A lawsuit involving lender Quicken Loans began its arguments before the Supreme Court today, with the future of closing fees that lenders charge hanging in the balance.
Officially called Freeman v. Quicken Loans Inc., the case originated in 2007, when the Freeman, Bennet and Smith families obtained mortgages from Quicken Loans and were charged what the families considered unearned fees on the mortgages.
The Freemans and Bennetts were charged “loan discount fees” and the Smiths with “loan origination fees” and “loan processing fees.” According to court documents, the first two families allege that the interest rates on their loans were not reduced to a corresponding amount to the fees that Quicken Loans charged, while the Smiths allege that the origination fees were a doubling of the processing fees.

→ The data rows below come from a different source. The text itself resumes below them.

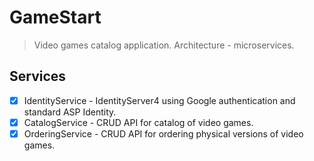 # GameStart

>Video games catalog application. Architecture - microservices.

## Services

- [x] IdentityService - IdentityServer4 using Google authentication and standard ASP Identity.
- [x] CatalogService - CRUD API for catalog of video games.
- [x] OrderingService - CRUD API for ordering physical versions of video games.
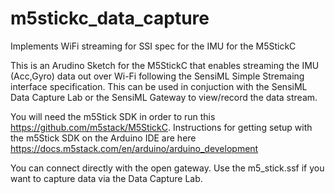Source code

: # m5stickc_data_capture
Implements WiFi streaming for SSI spec for the IMU for the M5StickC

This is an Arudino Sketch for the M5StickC that enables streaming the IMU (Acc,Gyro) data out over Wi-Fi following the SensiML Simple Stremaing interface specification. This can be used in conjuction with the SensiML Data Capture Lab or the SensiML Gateway to view/record the data stream.

You will need the m5Stick SDK in order to run this https://github.com/m5stack/M5StickC.
Instructions for getting setup with the m5Stick SDK on the Arduino IDE are here https://docs.m5stack.com/en/arduino/arduino_development

You can connect directly with the open gateway. Use the m5_stick.ssf if you want to capture data via the Data Capture Lab.

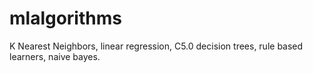 mlalgorithms
============
 K Nearest Neighbors, linear regression, C5.0 decision trees, rule based learners, naive bayes.
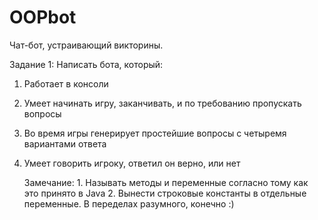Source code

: # OOPbot

Чат-бот, устраивающий викторины.

Задание 1:
Написать бота, который:
1. Работает в консоли
2. Умеет начинать игру, заканчивать, и по требованию пропускать вопросы
3. Во время игры генерирует простейшие вопросы с четыремя вариантами ответа
4. Умеет говорить игроку, ответил он верно, или нет

	Замечание:
		1. Называть методы и переменные согласно тому как это принято в Java
		2. Вынести строковые константы в отдельные переменные. В переделах разумного, конечно :)
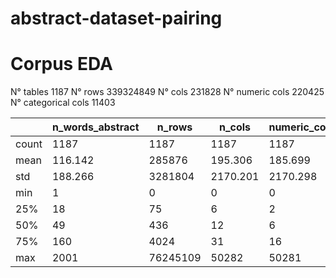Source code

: # abstract-dataset-pairing


# Corpus EDA
N° tables 1187
N° rows 339324849
N° cols 231828
N° numeric cols 220425
N° categorical cols 11403

|       | n_words_abstract | n_rows   | n_cols   | numeric_cols | categorical_cols |
|-------|------------------|----------|----------|--------------|------------------|
| count | 1187             | 1187     | 1187     | 1187         | 1187             |
| mean  | 116.142          | 285876   | 195.306  | 185.699      | 9.607            |
| std   | 188.266          | 3281804  | 2170.201 | 2170.298     | 47.393           |
| min   | 1                | 0        | 0        | 0            | 0                |
| 25%   | 18               | 75       | 6        | 2            | 1                |
| 50%   | 49               | 436      | 12       | 6            | 2                |
| 75%   | 160              | 4024     | 31       | 16           | 7                |
| max   | 2001             | 76245109 | 50282    | 50281        | 1266             |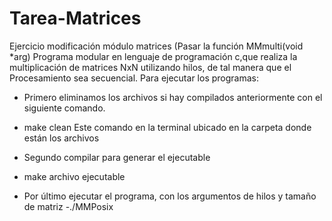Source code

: # Tarea-Matrices
Ejercicio modificación módulo matrices
(Pasar la función MMmulti(void *arg)
Programa modular en lenguaje de programación c,que realiza la multiplicación de matrices NxN utilizando hilos, de tal manera que el 
Procesamiento sea secuencial.
Para ejecutar los programas:
* Primero eliminamos los archivos si hay compilados anteriormente con el siguiente comando.
- make clean
Este comando en la terminal ubicado en la carpeta donde están los archivos
* Segundo compilar para generar el ejecutable 
- make archivo ejecutable
* Por último ejecutar el programa, con los argumentos de hilos y tamaño de matriz
-./MMPosix <matrix size> <number of threads>


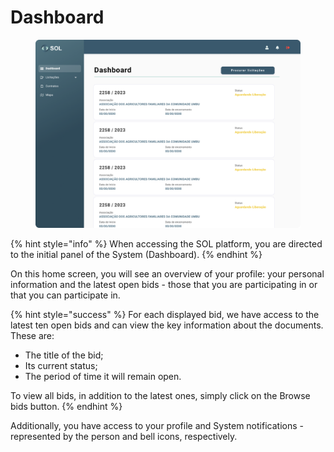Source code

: # Dashboard

<figure><img src="../../.gitbook/assets/Dashboard.png" alt=""><figcaption></figcaption></figure>

{% hint style="info" %}
When accessing the SOL platform, you are directed to the initial panel of the System (Dashboard).
{% endhint %}

On this home screen, you will see an overview of your profile: your personal information and the latest open bids - those that you are participating in or that you can participate in.

{% hint style="success" %}
For each displayed bid, we have access to the latest ten open bids and can view the key information about the documents. These are:

* The title of the bid;
* Its current status;
* The period of time it will remain open.

To view all bids, in addition to the latest ones, simply click on the Browse bids button.
{% endhint %}

Additionally, you have access to your profile and System notifications - represented by the person and bell icons, respectively.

At the heart of the case is the Real Estate Settlement Procedures Act (RESPA), a law that prohibits servicers from charging unearned fees if the fee is divided between two or more parties (in other words, it prohibits the charging of kickbacks). The Freemans et. al. are arguing that RESPA should apply to unearned fees even if the servicer does not split the additional, unearned earnings with another party.
Thus far, they have been unsuccessful in their arguments. In both preceding cases before the lower Federal courts, Quicken Loans has asked for a summary judgement in the case (that the case be thrown out before arguments commence), arguing that RESPA only applies to fees that are divided between parties. The courts granted Quicken Loans’ request, and the families have appealed the decision to the Supreme Court.

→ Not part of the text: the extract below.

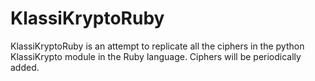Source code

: # KlassiKryptoRuby

KlassiKryptoRuby is an attempt to replicate all the ciphers in the python KlassiKrypto module in the Ruby language.  Ciphers will be periodically added.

Though Quicken Loans prevailed in the earlier cases, Ronald Mann, a Columbia University professor of law and blogger for SCOTUS Blog, the Supreme Cout’s official blog, wrote that he anticipates a much different outcome for the case before the nation’s highest court.
The problem, Mann wrote, is that Quicken Loans has a difficult case to argue, given the precarious relationship the case has with RESPA’s application.
“The central problem for Quicken is offering any reason why Congress would want to prohibit an unearned fee if it is split between two parties but tolerate it if the originator keeps the entire fee,” he explained. “Quicken does a workmanlike job here of presenting the classic argument that Congress is entitled to regulate incrementally and pick and choose among the types of conduct it will remedy at any particular time. But the weakness of the statutory argument coupled with the strange policy outcome leaves Quicken in a tenuous position for next week’s oral argument.”
“My best guess is that the result here will be a straight-on reversal of the lower court’s strangely narrow reading of RESPA,” Mann wrote.